What you should do: Copy every entry below exactly, and keep out the pictures.

Entries shown:
☆ ☆ ☆ ☆ ☆ ☆ ☆

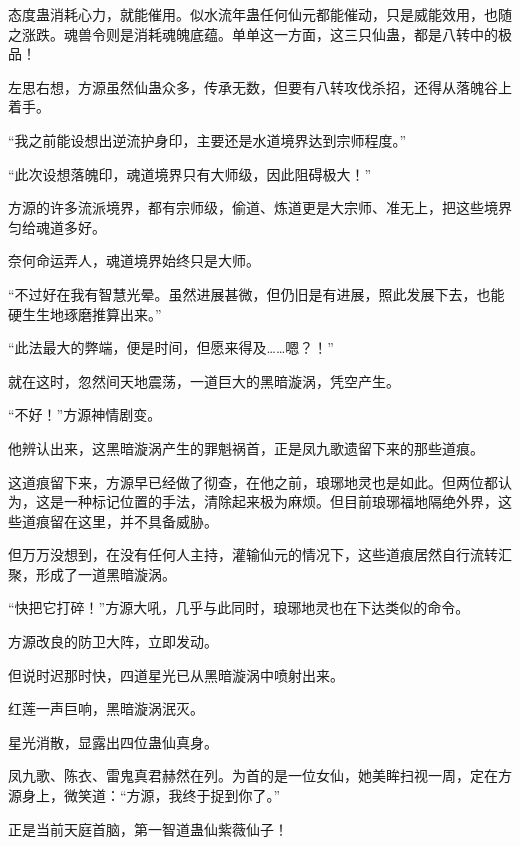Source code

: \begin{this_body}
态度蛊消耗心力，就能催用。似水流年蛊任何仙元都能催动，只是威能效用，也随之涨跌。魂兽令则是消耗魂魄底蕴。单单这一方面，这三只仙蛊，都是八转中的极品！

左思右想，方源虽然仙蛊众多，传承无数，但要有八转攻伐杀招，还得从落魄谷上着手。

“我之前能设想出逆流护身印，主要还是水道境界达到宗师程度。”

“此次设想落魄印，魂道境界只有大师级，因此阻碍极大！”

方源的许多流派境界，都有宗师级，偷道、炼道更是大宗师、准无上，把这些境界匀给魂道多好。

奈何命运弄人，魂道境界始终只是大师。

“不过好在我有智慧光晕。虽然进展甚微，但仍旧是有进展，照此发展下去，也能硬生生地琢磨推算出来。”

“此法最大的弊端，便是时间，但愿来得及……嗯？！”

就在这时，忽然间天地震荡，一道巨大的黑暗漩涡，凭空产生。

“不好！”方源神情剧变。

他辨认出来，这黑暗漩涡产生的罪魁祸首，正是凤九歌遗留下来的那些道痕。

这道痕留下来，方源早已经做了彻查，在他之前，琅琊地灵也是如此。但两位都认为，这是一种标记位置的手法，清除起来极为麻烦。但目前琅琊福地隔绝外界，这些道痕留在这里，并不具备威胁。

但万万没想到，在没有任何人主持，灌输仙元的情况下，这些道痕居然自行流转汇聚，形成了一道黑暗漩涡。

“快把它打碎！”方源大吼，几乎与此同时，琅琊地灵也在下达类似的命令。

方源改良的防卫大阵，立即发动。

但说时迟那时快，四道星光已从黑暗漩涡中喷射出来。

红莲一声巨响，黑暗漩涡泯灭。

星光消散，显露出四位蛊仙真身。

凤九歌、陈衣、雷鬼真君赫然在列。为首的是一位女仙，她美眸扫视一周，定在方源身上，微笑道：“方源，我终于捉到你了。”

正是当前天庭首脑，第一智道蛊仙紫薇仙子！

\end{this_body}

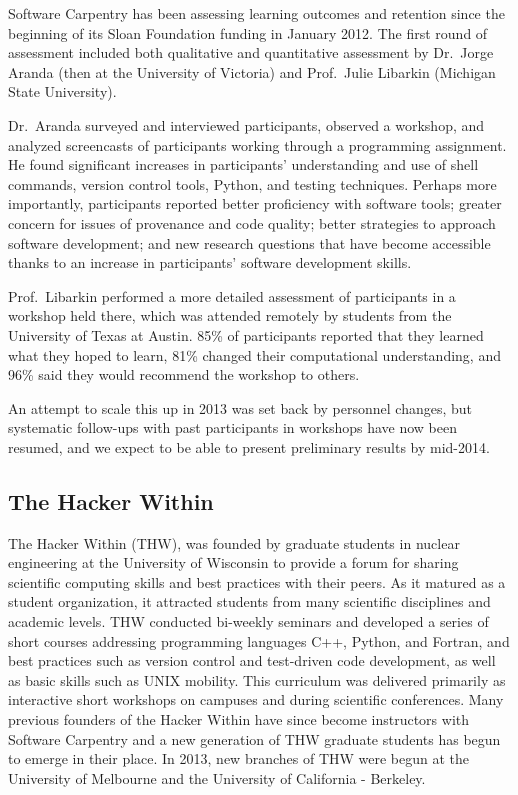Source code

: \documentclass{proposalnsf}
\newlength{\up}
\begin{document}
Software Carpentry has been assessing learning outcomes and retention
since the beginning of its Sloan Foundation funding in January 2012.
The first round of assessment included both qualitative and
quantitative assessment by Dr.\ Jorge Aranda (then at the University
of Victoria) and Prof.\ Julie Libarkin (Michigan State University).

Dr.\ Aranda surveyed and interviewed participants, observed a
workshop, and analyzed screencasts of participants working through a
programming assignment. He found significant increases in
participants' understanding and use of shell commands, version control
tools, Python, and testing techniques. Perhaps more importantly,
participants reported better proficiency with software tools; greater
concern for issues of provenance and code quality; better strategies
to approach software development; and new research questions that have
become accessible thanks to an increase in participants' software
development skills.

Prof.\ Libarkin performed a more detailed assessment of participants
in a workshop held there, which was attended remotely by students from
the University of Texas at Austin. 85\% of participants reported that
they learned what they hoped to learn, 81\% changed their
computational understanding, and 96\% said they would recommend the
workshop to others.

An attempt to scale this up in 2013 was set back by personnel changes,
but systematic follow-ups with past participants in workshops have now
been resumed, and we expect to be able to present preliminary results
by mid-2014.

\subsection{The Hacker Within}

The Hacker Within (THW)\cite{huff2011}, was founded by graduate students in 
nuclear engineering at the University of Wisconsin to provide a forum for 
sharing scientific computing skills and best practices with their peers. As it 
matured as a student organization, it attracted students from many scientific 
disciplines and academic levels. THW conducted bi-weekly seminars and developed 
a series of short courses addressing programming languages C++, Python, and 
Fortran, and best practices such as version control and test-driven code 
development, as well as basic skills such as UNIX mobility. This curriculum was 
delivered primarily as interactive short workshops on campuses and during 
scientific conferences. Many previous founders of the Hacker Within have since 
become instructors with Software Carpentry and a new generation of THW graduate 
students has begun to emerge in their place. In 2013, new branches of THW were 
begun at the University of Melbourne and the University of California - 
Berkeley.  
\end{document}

☆ ☆ ☆ ☆ ☆ ☆ ☆

Expected output:
Source code

: \begin{this_body}
态度蛊消耗心力，就能催用。似水流年蛊任何仙元都能催动，只是威能效用，也随之涨跌。魂兽令则是消耗魂魄底蕴。单单这一方面，这三只仙蛊，都是八转中的极品！

左思右想，方源虽然仙蛊众多，传承无数，但要有八转攻伐杀招，还得从落魄谷上着手。

“我之前能设想出逆流护身印，主要还是水道境界达到宗师程度。”

“此次设想落魄印，魂道境界只有大师级，因此阻碍极大！”

方源的许多流派境界，都有宗师级，偷道、炼道更是大宗师、准无上，把这些境界匀给魂道多好。

奈何命运弄人，魂道境界始终只是大师。

“不过好在我有智慧光晕。虽然进展甚微，但仍旧是有进展，照此发展下去，也能硬生生地琢磨推算出来。”

“此法最大的弊端，便是时间，但愿来得及……嗯？！”

就在这时，忽然间天地震荡，一道巨大的黑暗漩涡，凭空产生。

“不好！”方源神情剧变。

他辨认出来，这黑暗漩涡产生的罪魁祸首，正是凤九歌遗留下来的那些道痕。

这道痕留下来，方源早已经做了彻查，在他之前，琅琊地灵也是如此。但两位都认为，这是一种标记位置的手法，清除起来极为麻烦。但目前琅琊福地隔绝外界，这些道痕留在这里，并不具备威胁。

但万万没想到，在没有任何人主持，灌输仙元的情况下，这些道痕居然自行流转汇聚，形成了一道黑暗漩涡。

“快把它打碎！”方源大吼，几乎与此同时，琅琊地灵也在下达类似的命令。

方源改良的防卫大阵，立即发动。

但说时迟那时快，四道星光已从黑暗漩涡中喷射出来。

红莲一声巨响，黑暗漩涡泯灭。

星光消散，显露出四位蛊仙真身。

凤九歌、陈衣、雷鬼真君赫然在列。为首的是一位女仙，她美眸扫视一周，定在方源身上，微笑道：“方源，我终于捉到你了。”

正是当前天庭首脑，第一智道蛊仙紫薇仙子！

\end{this_body}

Source code

: \documentclass{proposalnsf}
\newlength{\up}
\begin{document}
Software Carpentry has been assessing learning outcomes and retention
since the beginning of its Sloan Foundation funding in January 2012.
The first round of assessment included both qualitative and
quantitative assessment by Dr.\ Jorge Aranda (then at the University
of Victoria) and Prof.\ Julie Libarkin (Michigan State University).

Dr.\ Aranda surveyed and interviewed participants, observed a
workshop, and analyzed screencasts of participants working through a
programming assignment. He found significant increases in
participants' understanding and use of shell commands, version control
tools, Python, and testing techniques. Perhaps more importantly,
participants reported better proficiency with software tools; greater
concern for issues of provenance and code quality; better strategies
to approach software development; and new research questions that have
become accessible thanks to an increase in participants' software
development skills.

Prof.\ Libarkin performed a more detailed assessment of participants
in a workshop held there, which was attended remotely by students from
the University of Texas at Austin. 85\% of participants reported that
they learned what they hoped to learn, 81\% changed their
computational understanding, and 96\% said they would recommend the
workshop to others.

An attempt to scale this up in 2013 was set back by personnel changes,
but systematic follow-ups with past participants in workshops have now
been resumed, and we expect to be able to present preliminary results
by mid-2014.

\subsection{The Hacker Within}

The Hacker Within (THW)\cite{huff2011}, was founded by graduate students in 
nuclear engineering at the University of Wisconsin to provide a forum for 
sharing scientific computing skills and best practices with their peers. As it 
matured as a student organization, it attracted students from many scientific 
disciplines and academic levels. THW conducted bi-weekly seminars and developed 
a series of short courses addressing programming languages C++, Python, and 
Fortran, and best practices such as version control and test-driven code 
development, as well as basic skills such as UNIX mobility. This curriculum was 
delivered primarily as interactive short workshops on campuses and during 
scientific conferences. Many previous founders of the Hacker Within have since 
become instructors with Software Carpentry and a new generation of THW graduate 
students has begun to emerge in their place. In 2013, new branches of THW were 
begun at the University of Melbourne and the University of California - 
Berkeley.  
\end{document}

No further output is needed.